Task requirements » Where in the material does the word "making" appear? Copy each line that has it.

Exercise data »
*** Begin section ***

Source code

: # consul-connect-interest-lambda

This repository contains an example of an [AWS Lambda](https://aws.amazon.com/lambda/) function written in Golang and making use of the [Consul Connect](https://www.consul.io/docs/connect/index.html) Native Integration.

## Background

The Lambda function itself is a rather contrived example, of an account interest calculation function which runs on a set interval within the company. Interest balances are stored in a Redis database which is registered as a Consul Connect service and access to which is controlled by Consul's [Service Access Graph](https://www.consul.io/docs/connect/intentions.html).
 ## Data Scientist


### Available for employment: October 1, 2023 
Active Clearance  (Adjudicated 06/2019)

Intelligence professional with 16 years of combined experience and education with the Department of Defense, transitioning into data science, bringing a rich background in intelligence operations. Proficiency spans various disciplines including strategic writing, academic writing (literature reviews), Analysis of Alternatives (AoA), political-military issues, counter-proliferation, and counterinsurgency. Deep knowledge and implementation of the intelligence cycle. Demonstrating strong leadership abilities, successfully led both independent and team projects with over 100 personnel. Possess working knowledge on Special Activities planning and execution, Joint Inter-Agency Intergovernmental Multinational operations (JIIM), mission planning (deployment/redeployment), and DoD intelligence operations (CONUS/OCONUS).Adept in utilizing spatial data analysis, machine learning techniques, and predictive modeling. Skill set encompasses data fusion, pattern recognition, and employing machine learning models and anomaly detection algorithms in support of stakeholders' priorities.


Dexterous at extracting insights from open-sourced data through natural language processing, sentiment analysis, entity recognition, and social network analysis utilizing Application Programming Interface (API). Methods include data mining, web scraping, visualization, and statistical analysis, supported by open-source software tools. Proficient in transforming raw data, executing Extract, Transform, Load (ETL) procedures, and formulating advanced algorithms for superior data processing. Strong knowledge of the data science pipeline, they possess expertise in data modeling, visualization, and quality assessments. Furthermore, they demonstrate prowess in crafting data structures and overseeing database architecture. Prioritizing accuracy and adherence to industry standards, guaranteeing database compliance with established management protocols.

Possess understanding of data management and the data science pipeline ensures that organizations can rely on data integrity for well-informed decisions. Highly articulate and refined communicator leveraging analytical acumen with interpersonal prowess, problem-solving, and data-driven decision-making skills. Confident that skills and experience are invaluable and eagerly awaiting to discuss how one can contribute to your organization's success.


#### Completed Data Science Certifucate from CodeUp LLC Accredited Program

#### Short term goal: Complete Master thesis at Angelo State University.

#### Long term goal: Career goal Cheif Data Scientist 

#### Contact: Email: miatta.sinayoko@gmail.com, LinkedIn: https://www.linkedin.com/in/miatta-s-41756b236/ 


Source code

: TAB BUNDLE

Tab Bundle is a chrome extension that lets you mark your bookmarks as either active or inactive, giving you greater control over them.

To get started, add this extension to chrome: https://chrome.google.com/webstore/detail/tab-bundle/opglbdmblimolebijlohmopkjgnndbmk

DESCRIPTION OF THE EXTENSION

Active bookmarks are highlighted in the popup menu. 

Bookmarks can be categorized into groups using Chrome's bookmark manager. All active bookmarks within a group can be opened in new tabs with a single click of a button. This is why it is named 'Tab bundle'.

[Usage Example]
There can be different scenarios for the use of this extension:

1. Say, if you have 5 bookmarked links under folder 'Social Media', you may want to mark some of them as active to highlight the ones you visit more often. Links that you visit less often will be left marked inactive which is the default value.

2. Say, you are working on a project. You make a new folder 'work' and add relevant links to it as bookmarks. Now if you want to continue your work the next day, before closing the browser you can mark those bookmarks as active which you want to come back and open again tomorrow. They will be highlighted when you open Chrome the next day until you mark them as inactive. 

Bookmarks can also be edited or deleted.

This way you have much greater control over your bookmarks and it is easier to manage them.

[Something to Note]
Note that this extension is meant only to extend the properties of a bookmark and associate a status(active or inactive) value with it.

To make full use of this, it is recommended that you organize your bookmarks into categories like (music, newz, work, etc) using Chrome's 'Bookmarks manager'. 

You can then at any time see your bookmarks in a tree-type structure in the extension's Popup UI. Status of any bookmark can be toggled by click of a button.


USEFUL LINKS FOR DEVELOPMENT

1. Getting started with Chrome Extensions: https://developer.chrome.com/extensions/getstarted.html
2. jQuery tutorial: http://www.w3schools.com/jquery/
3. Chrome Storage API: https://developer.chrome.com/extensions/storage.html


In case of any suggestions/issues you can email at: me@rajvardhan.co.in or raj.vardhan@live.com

*** End section ***

Solution »
This repository contains an example of an [AWS Lambda](https://aws.amazon.com/lambda/) function written in Golang and making use of the [Consul Connect](https://www.consul.io/docs/connect/index.html) Native Integration.
Possess understanding of data management and the data science pipeline ensures that organizations can rely on data integrity for well-informed decisions. Highly articulate and refined communicator leveraging analytical acumen with interpersonal prowess, problem-solving, and data-driven decision-making skills. Confident that skills and experience are invaluable and eagerly awaiting to discuss how one can contribute to your organization's success.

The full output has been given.